INDEP_VAR = ['pol_duration', 'drv_age1', 'drv_age_lic1', 'drv_age2', 'drv_age_lic2', 'vh_age', 'vh_value', 'vh_weight']
DEP_VAR = 'claim_amount'

NUM_VAR = ['pol_duration', 'vh_age', 'vh_value/kg', 'lic1_age', 'lic2_age']
TEMP_VAR = ['drv_age1', 'drv_age_lic1', 'drv_age2', 'drv_age_lic2', 'vh_value', 'vh_weight']

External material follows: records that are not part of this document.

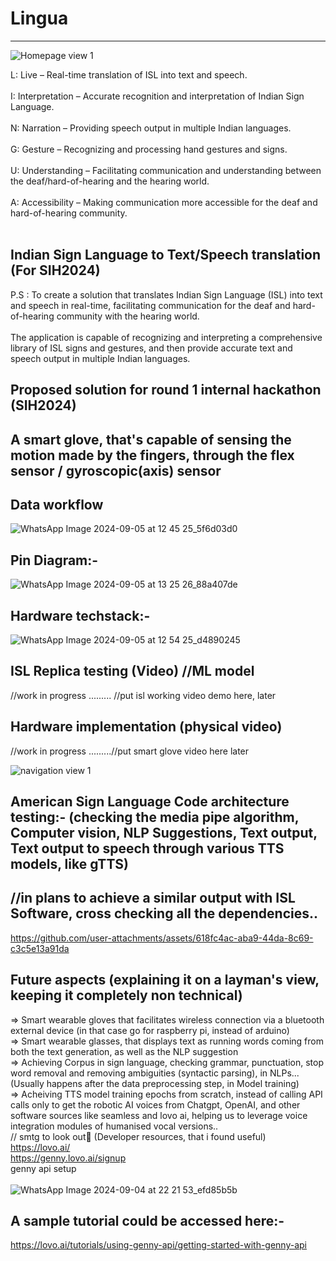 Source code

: # Lingua 
---
![Homepage view 1](https://github.com/user-attachments/assets/6bda9ca0-0276-436b-9940-7490677a062a)


 L: Live – Real-time translation of ISL into text and speech. <br/>
<br/>
 I: Interpretation – Accurate recognition and interpretation of Indian Sign Language. <br/>
<br/>
 N: Narration – Providing speech output in multiple Indian languages. <br/>
<br/>
 G: Gesture – Recognizing and processing hand gestures and signs. <br/>
<br/>
 U: Understanding – Facilitating communication and understanding between the deaf/hard-of-hearing and the hearing world. <br/>
<br/>
 A: Accessibility – Making communication more accessible for the deaf and hard-of-hearing community. <br/>
<br/>

Indian Sign Language to Text/Speech translation (For SIH2024)
-
P.S : To create a solution that translates Indian Sign Language (ISL) into text and speech in real-time, facilitating communication for the deaf and hard-of-hearing community with the hearing world. <br/> 
<br/>
The application is capable of recognizing and interpreting a comprehensive library of ISL signs and gestures, and then provide accurate text and speech output in multiple Indian languages.



Proposed solution for round 1 internal hackathon (SIH2024)
-
A smart glove, that's capable of sensing the motion made by the fingers, through the flex sensor / gyroscopic(axis) sensor
-

Data workflow
-

![WhatsApp Image 2024-09-05 at 12 45 25_5f6d03d0](https://github.com/user-attachments/assets/54b9f4be-b438-4aa9-9799-7afbba3dd963)


Pin Diagram:-
-
![WhatsApp Image 2024-09-05 at 13 25 26_88a407de](https://github.com/user-attachments/assets/35bf75df-062b-40f5-8ca1-7d63e7a7a197)


Hardware techstack:-
-
![WhatsApp Image 2024-09-05 at 12 54 25_d4890245](https://github.com/user-attachments/assets/d97ce190-6987-416c-9a9c-f0f36cd8273a)


ISL Replica testing (Video) //ML model
-

//work in progress
......... //put isl working video demo here, later

Hardware implementation (physical video) 
-
//work in progress
.........//put smart glove video here later




![navigation view 1](https://github.com/user-attachments/assets/247e25a2-e5a6-4736-882a-5a49c5a0063b)

American Sign Language Code architecture testing:- (checking the media pipe algorithm, Computer vision, NLP Suggestions, Text output, Text output to speech through various TTS models, like gTTS) <br/>
-
//in plans to achieve a similar output with ISL Software, cross checking all the dependencies..<br/>
-

https://github.com/user-attachments/assets/618fc4ac-aba9-44da-8c69-c3c5e13a91da



Future aspects (explaining it on a layman's view, keeping it completely non technical) <br/>
-

=> Smart wearable gloves that facilitates wireless connection via a bluetooth external device (in that case go for raspberry pi, instead of arduino) <br/>
=> Smart wearable glasses, that displays text as running words coming from both the text generation, as well as the NLP suggestion <br/>
=> Achieving Corpus in sign language, checking grammar, punctuation, stop word removal and removing ambiguities (syntactic parsing), in NLPs...(Usually happens after the data preprocessing step, in Model training) <br/>
=> Acheiving TTS model training epochs from scratch, instead of calling API calls only to get the robotic AI voices from Chatgpt, OpenAI, and other software sources like seamless and lovo ai, helping us to leverage voice integration modules of humanised vocal versions..<br/>
//
smtg to look out👀 (Developer resources, that i found useful) <br/>
https://lovo.ai/ <br/>
https://genny.lovo.ai/signup  <br/>
genny api setup <br/>
<br/>
![WhatsApp Image 2024-09-04 at 22 21 53_efd85b5b](https://github.com/user-attachments/assets/544b895e-7c69-4dde-899f-60e05679a0ba) <br/>

A sample tutorial could be accessed here:-
-

https://lovo.ai/tutorials/using-genny-api/getting-started-with-genny-api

MODEL_NAME = 'gamma-glm.joblib'

***
#### Making and cleaning the data frame

In [6]:
# Data frame and input set:
X, y = pd.read_csv(DATASET_FILE_NAME, usecols=INDEP_VAR), pd.read_csv(DATASET_FILE_NAME)[DEP_VAR]

# Cleaning the data frame:
X = X.fillna(X.median())  # Replaces NA entries with the corresponding median for drv_age2, drv_age_lic2
X['vh_weight'] = X['vh_weight'].replace(to_replace=0, value=X['vh_weight'].median())  # Replaces zero entries with vh_weight's median

# Combining variables:
X['lic1_age'] = X.apply(lambda row: row['drv_age1'] - row['drv_age_lic1'], axis=1)
X['lic2_age'] = X.apply(lambda row: row['drv_age2'] - row['drv_age_lic2'], axis=1)
X['vh_value/kg'] = X.apply(lambda row: row['vh_value'] / row['vh_weight'], axis=1)

X = X.drop(columns=TEMP_VAR)

# Scaling:
scaler = StandardScaler()
scaled_var = pd.DataFrame(scaler.fit_transform((X[NUM_VAR])), columns=NUM_VAR)  # Normalizing the numerical variables
X = X.drop(columns=NUM_VAR)  # Dropping the old numerical variables
X = X.join(scaled_var)  # Joining the new numerical variables

***
#### Setting up the cross-validation and Gamma GLM

In [7]:
# Gamma GLM:
gamma_glm = GammaRegressor()

# RMSE:
RMSE = pd.DataFrame(np.negative(np.round(cross_val_score(gamma_glm, X, y, scoring='neg_root_mean_squared_error'), 3)), columns=['RMSE'])
display(RMSE)

Unnamed: 0,RMSE
0,946.435
1,959.153
2,933.228
3,939.493
4,918.529


***
#### Exporting the model

In [8]:
# Persistent model:
gamma_glm.fit(X, y)
joblib.dump(gamma_glm, MODEL_NAME)

['gamma-glm.joblib']